The leading cause of accidental deaths in this country is drug overdose. In fact, more Americans died of drug overdoses in 2016 than died throughout the entire Vietnam War, according to Vox.
Much of the blame is due to the nation’s opioid epidemic. To gain a better understanding of why this is happening, some history may be helpful.
Back in the 1990s, doctors began treating pain as a serious medical issue. Pharmaceuticals took advantage of this concern by aggressively marketing opiates as an effective method for killing or minimizing acute or chronic pain. You know their names: Oxycodone, Hydrocodone, Codeine, Morphine, Fentanyl, Vicodin and others. In many instances, doctors began prescribing them liberally. Opiates soon ended up in the hands of patients and others using them recreationally and then sold on the black market. Since then, the number of people using painkillers has proliferated nationwide, producing an opiate crisis.

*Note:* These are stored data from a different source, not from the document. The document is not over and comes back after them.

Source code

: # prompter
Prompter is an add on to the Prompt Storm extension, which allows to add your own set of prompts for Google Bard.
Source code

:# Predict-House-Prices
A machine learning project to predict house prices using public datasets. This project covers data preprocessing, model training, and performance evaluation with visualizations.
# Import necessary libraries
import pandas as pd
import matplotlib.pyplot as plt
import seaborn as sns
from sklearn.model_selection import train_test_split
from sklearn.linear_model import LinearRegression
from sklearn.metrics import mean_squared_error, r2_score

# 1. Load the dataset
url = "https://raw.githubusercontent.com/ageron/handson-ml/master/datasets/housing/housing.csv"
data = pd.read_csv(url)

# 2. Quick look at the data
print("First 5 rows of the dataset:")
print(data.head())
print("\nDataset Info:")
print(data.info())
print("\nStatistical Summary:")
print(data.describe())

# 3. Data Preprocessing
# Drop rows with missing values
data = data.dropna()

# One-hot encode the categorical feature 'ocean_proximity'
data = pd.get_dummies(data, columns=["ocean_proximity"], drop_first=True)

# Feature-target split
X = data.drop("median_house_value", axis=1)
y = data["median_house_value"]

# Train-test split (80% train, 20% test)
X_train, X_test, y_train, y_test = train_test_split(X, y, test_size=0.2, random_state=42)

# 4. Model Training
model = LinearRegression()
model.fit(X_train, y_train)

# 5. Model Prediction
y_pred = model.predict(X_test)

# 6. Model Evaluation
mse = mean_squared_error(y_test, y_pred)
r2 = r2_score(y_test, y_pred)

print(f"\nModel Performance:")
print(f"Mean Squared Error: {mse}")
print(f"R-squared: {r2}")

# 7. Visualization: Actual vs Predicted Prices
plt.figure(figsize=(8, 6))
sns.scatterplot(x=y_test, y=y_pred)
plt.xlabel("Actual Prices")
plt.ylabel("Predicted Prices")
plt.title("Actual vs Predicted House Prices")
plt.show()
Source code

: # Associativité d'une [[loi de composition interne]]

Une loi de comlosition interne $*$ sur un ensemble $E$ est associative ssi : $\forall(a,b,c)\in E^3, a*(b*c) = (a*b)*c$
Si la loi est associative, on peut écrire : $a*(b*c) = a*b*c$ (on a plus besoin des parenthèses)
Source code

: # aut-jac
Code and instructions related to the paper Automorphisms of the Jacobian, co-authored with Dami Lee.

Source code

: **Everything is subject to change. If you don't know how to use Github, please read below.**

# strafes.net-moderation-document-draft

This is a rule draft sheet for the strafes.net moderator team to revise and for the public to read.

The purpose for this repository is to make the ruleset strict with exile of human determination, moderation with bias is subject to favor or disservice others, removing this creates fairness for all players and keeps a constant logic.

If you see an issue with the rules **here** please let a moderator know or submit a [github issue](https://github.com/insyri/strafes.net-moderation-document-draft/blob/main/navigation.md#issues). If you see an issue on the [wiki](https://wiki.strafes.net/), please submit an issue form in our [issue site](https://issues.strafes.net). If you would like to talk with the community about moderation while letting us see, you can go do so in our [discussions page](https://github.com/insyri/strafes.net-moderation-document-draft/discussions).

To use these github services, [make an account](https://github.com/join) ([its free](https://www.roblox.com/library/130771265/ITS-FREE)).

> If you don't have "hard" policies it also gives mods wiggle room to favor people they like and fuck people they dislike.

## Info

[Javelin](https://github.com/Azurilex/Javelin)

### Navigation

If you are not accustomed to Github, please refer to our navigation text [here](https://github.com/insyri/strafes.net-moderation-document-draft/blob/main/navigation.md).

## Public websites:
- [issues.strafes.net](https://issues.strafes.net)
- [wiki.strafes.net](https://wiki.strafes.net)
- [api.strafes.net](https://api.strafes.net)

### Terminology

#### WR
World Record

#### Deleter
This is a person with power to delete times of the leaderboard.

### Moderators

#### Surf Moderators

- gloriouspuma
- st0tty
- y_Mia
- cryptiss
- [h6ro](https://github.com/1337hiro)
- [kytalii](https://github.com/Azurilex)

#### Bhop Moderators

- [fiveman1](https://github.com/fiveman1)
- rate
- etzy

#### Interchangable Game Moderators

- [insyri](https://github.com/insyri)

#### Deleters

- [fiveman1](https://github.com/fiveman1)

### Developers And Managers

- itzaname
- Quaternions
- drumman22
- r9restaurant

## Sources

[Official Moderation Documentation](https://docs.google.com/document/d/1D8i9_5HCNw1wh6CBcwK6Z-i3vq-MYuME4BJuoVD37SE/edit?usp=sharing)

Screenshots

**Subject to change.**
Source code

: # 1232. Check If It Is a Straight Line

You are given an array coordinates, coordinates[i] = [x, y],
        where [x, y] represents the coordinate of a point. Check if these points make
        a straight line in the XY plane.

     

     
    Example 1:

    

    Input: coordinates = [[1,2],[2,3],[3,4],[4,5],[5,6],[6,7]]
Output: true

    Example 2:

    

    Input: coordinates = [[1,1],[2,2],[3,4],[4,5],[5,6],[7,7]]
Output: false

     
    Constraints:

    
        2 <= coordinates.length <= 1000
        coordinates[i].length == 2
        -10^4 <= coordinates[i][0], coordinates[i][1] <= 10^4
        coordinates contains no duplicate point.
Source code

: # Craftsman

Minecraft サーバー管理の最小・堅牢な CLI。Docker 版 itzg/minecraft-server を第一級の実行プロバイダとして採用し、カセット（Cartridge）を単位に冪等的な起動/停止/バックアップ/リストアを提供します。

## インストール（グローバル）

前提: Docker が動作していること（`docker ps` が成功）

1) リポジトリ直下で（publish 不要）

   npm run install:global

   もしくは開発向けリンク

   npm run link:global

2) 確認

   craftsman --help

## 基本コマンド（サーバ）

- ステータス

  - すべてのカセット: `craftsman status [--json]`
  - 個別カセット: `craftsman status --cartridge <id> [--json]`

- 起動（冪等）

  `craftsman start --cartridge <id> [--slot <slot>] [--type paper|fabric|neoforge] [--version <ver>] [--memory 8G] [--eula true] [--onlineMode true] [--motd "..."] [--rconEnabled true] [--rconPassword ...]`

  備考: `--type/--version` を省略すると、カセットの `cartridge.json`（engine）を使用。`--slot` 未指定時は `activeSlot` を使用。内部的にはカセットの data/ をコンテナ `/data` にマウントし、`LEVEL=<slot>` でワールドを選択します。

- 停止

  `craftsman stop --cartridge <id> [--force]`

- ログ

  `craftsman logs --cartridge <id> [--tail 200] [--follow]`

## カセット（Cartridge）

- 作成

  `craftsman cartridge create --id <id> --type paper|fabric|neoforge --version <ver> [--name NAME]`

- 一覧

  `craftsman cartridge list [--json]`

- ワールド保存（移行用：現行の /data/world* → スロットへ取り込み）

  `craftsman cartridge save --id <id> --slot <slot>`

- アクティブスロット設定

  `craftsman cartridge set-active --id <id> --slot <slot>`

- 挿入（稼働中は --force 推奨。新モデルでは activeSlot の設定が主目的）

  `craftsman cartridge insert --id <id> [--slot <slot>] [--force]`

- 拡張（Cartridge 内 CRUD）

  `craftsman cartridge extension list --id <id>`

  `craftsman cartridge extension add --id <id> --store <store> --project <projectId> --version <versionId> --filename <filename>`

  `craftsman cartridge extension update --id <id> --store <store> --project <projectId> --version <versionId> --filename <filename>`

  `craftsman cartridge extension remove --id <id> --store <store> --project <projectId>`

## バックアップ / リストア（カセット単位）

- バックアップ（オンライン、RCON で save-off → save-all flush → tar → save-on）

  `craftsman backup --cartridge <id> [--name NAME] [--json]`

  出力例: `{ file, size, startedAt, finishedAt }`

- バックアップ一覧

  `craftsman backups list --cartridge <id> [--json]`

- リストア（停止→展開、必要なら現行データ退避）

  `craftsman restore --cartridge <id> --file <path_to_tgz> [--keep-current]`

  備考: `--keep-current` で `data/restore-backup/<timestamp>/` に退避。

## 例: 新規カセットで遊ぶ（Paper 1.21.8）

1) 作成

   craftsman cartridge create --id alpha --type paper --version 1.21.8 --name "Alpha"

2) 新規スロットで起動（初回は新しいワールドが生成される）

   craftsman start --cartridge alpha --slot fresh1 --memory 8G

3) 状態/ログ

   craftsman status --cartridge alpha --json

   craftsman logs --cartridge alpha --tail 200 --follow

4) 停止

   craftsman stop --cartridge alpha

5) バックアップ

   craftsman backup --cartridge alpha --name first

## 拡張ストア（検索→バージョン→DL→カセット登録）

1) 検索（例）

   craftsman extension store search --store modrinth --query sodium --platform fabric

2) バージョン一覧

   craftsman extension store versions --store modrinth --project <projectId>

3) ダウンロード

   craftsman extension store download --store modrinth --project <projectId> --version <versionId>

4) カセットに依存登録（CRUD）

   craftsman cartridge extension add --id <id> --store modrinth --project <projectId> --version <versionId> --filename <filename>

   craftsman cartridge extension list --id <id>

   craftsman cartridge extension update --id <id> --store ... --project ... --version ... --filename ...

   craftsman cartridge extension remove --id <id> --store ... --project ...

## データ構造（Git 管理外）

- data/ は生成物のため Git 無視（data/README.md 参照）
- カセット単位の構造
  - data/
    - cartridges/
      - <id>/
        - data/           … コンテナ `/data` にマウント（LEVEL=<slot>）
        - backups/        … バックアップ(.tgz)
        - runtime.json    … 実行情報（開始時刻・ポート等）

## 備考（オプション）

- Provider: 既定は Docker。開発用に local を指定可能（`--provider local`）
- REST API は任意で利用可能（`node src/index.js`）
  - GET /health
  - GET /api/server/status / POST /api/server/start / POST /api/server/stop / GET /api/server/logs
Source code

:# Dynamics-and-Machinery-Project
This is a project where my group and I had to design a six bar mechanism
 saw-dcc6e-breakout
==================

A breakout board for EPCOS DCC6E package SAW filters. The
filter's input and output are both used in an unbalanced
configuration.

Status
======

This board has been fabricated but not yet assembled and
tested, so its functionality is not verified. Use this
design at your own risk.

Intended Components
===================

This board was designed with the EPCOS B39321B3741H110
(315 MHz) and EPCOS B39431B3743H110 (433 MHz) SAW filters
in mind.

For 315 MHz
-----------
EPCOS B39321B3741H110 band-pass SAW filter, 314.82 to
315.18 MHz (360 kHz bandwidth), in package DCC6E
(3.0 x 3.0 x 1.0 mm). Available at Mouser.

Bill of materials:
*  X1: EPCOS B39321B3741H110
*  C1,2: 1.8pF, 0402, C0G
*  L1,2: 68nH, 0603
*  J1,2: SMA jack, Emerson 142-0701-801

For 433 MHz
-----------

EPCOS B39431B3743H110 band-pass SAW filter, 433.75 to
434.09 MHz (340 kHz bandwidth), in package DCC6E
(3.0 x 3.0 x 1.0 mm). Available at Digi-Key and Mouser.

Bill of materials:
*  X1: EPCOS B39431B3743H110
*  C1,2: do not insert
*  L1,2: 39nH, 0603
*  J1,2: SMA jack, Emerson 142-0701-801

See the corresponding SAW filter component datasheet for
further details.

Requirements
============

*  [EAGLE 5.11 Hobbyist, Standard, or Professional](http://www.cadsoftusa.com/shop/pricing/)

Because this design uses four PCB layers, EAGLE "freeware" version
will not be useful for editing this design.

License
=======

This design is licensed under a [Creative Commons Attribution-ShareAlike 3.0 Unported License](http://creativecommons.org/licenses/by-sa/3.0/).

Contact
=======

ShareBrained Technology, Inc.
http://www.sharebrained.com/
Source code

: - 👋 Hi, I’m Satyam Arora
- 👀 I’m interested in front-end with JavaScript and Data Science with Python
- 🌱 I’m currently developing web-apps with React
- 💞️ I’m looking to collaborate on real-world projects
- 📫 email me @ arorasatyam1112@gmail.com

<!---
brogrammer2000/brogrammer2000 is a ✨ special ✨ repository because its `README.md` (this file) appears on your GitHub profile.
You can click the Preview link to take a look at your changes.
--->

Opiates are a class of drugs that interact with opioid receptors on nerve cells in the brain and nervous system to produce pleasurable effects and relieve pain, says the American Society of Addiction Medicine.
Of the 20.5 million Americans (age 12 or older) who had a substance abuse disorder in 2015, two million were addicted to prescription pain relievers while another 591,000 were addicted to heroin. That same year, 20,101 overdose deaths were related to prescription pain relievers and nearly 13,000 deaths to heroin.
Employees who use opiates work in every occupation, every industry. Just as problematic, the drug testing panels that some employers use may not even test for commonly abused opiates or other substances.
Keep in mind that the health care cost of just prescription opioid abuse in 2013 nationwide was estimated at $26 billion, according to the National Institute of Drug Abuse.
The Workers Compensation Research Institute (WCRI) also conducted a study of 25 states that revealed that most workers’ compensation claims involve opioid use. Just as alarming, more than 70 percent of more severely-injured workers with pain medication received opioids in the majority of study states.
“Research finds that high doses and prolonged use of opioids may lead to addiction, increased disability or work loss, and even death,” says Ramona Tanabe, WCRI’s executive vice president and counsel.
Never assume or take anything for granted. Verify that the company that performs your drug tests for job candidates or employees uses drug panels that test for expanded opiates and other current or popular drugs.
Besides testing, there’s still more you can do. Launch an education campaign about the proper use of opioids and dangers of their misuse. Also create a workplace culture where employees feel safe seeking assistance regarding opioid abuse, if needed.
This drug epidemic is real. You can play a critical role in preventing it from escalating even more out-of-control by being proactive and educated about the different vendors who offer drug testing and the types of tests currently available. Otherwise, you may be unnecessarily placing your employees, bottom line and even company brand at risk.